Another question which arises is whether or not the effects observed in the present study are a consequence of reduction of protein intake during pregnancy or of a change in the relative proportions of protein to other dietary constituents consumed during pregnancy. There is some evidence that changing the proportion of dietary constituents in early development does result in hypertension later. For example, substituting coconut oil for corn oil in a protein replete diet results in hypertension (24). Also, it has been reported that a low protein, high glucose diet during pregnancy does not produce hypertension in offspring, while a low protein, high starch diet does (24, 25). These observations suggest that there can be highly complex interactions between the composition of a diet consumed during pregnancy and its effects upon offspring. Clearly, the implications of this issue are significant when considering nutritional supplementation for pregnant individuals suffering from malnutrition.

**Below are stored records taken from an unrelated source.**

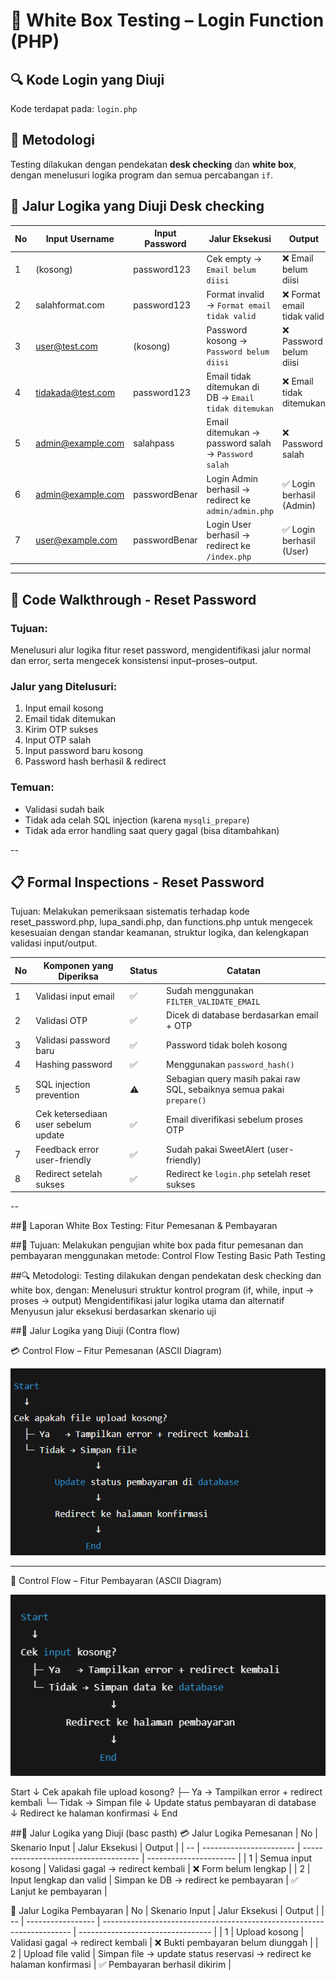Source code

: # 🧪 White Box Testing – Login Function (PHP)

## 🔍 Kode Login yang Diuji
Kode terdapat pada: `login.php`

## 🧠 Metodologi
Testing dilakukan dengan pendekatan **desk checking** dan **white box**, dengan menelusuri logika program dan semua percabangan `if`.

## 🔁 Jalur Logika yang Diuji Desk checking

| No | Input Username       | Input Password | Jalur Eksekusi                                                                 | Output                      |
|----|----------------------|----------------|--------------------------------------------------------------------------------|-----------------------------|
| 1  | (kosong)             | password123    | Cek empty → `Email belum diisi`                                                | ❌ Email belum diisi        |
| 2  | salahformat.com      | password123    | Format invalid → `Format email tidak valid`                                    | ❌ Format email tidak valid |
| 3  | user@test.com        | (kosong)       | Password kosong → `Password belum diisi`                                       | ❌ Password belum diisi     |
| 4  | tidakada@test.com    | password123    | Email tidak ditemukan di DB → `Email tidak ditemukan`                          | ❌ Email tidak ditemukan    |
| 5  | admin@example.com    | salahpass      | Email ditemukan → password salah → `Password salah`                            | ❌ Password salah           |
| 6  | admin@example.com    | passwordBenar  | Login Admin berhasil → redirect ke `admin/admin.php`                           | ✅ Login berhasil (Admin)   |
| 7  | user@example.com     | passwordBenar  | Login User berhasil → redirect ke `/index.php`                                 | ✅ Login berhasil (User)    |


---

## 📘  Code Walkthrough - Reset Password

### Tujuan:
Menelusuri alur logika fitur reset password, mengidentifikasi jalur normal dan error, serta mengecek konsistensi input–proses–output.

### Jalur yang Ditelusuri:
1. Input email kosong
2. Email tidak ditemukan
3. Kirim OTP sukses
4. Input OTP salah
5. Input password baru kosong
6. Password hash berhasil & redirect

### Temuan:
- Validasi sudah baik
- Tidak ada celah SQL injection (karena `mysqli_prepare`)
- Tidak ada error handling saat query gagal (bisa ditambahkan)

--

## 📋 Formal Inspections - Reset Password

Tujuan:
Melakukan pemeriksaan sistematis terhadap kode reset_password.php, lupa_sandi.php, dan functions.php untuk mengecek kesesuaian dengan standar keamanan, struktur logika, dan kelengkapan validasi input/output.

| No | Komponen yang Diperiksa              | Status | Catatan                                                               |
| -- | ------------------------------------ | ------ | --------------------------------------------------------------------- |
| 1  | Validasi input email                 | ✅      | Sudah menggunakan `FILTER_VALIDATE_EMAIL`                             |
| 2  | Validasi OTP                         | ✅      | Dicek di database berdasarkan email + OTP                             |
| 3  | Validasi password baru               | ✅      | Password tidak boleh kosong                                           |
| 4  | Hashing password                     | ✅      | Menggunakan `password_hash()`                                         |
| 5  | SQL injection prevention             | ⚠️     | Sebagian query masih pakai raw SQL, sebaiknya semua pakai `prepare()` |
| 6  | Cek ketersediaan user sebelum update | ✅      | Email diverifikasi sebelum proses OTP                                 |
| 7  | Feedback error user-friendly         | ✅      | Sudah pakai SweetAlert (user-friendly)                                |
| 8  | Redirect setelah sukses              | ✅      | Redirect ke `login.php` setelah reset sukses                          |

--

##📘 Laporan White Box Testing: Fitur Pemesanan & Pembayaran

##🎯 Tujuan:
Melakukan pengujian white box pada fitur pemesanan dan pembayaran menggunakan metode:
Control Flow Testing
Basic Path Testing

##🔍 Metodologi:
Testing dilakukan dengan pendekatan desk checking dan white box, dengan:
Menelusuri struktur kontrol program (if, while, input → proses → output)
Mengidentifikasi jalur logika utama dan alternatif
Menyusun jalur eksekusi berdasarkan skenario uji

##🔄 Jalur Logika yang Diuji (Contra flow)


💳 Control Flow – Fitur Pemesanan (ASCII Diagram)

![Halaman validasi](Screenshot/code1.png)

--------------------------------------------------

🧾 Control Flow – Fitur Pembayaran (ASCII Diagram)


![Halaman validasi](Screenshot/code2.png)

Start
  ↓
Cek apakah file upload kosong?
  ├─ Ya   → Tampilkan error + redirect kembali
  └─ Tidak → Simpan file
                ↓
        Update status pembayaran di database
                ↓
        Redirect ke halaman konfirmasi
                ↓
              End


##🔄 Jalur Logika yang Diuji (basc pasth)
💳 Jalur Logika Pemesanan
| No | Skenario Input          | Jalur Eksekusi                        | Output                 |
| -- | ----------------------- | ------------------------------------- | ---------------------- |
| 1  | Semua input kosong      | Validasi gagal → redirect kembali     | ❌ Form belum lengkap   |
| 2  | Input lengkap dan valid | Simpan ke DB → redirect ke pembayaran | ✅ Lanjut ke pembayaran |


🧾 Jalur Logika Pembayaran
| No | Skenario Input    | Jalur Eksekusi                                                         | Output                            |
| -- | ----------------- | ---------------------------------------------------------------------- | --------------------------------- |
| 1  | Upload kosong     | Validasi gagal → redirect kembali                                      | ❌ Bukti pembayaran belum diunggah |
| 2  | Upload file valid | Simpan file → update status reservasi → redirect ke halaman konfirmasi | ✅ Pembayaran berhasil dikirim     |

Finally, a general question of interpretation is worth mentioning. In the present study, blood pressure was determined after removing the animals from their own cages and placing them in wire restrainers. Moving a rodent from its home cage and restraining it are generally thought to represent stress to the animal. Although Woods et al. attempted to acclimate the animals by placing them in the restrainers several times, repeated restraint has been shown to cause repeated elevations in plasma corticosterone which is a stress hormone in rats (26). Therefore, one wonders if some of the hypertension observed in the animals subjected to protein restriction in utero is the result of an enhanced response to stress. This would also be an exciting finding which, it should be emphasized, would not diminish the importance of the observations of Woods et al. and their possible significance relative to the “Barker hypothesis of fetal origins of adult disease”.

In summary, the paper by Woods et al. is quite interesting because it shows that a reduction in protein consumption during pregnancy can cause an alteration in the maturation of the renin angiotensin system at a critical period which subsequently is associated with impaired kidney development and hypertension in adulthood. Consequently, it provides a mechanism for the impact of protein restriction in utero on hypertension in adulthood.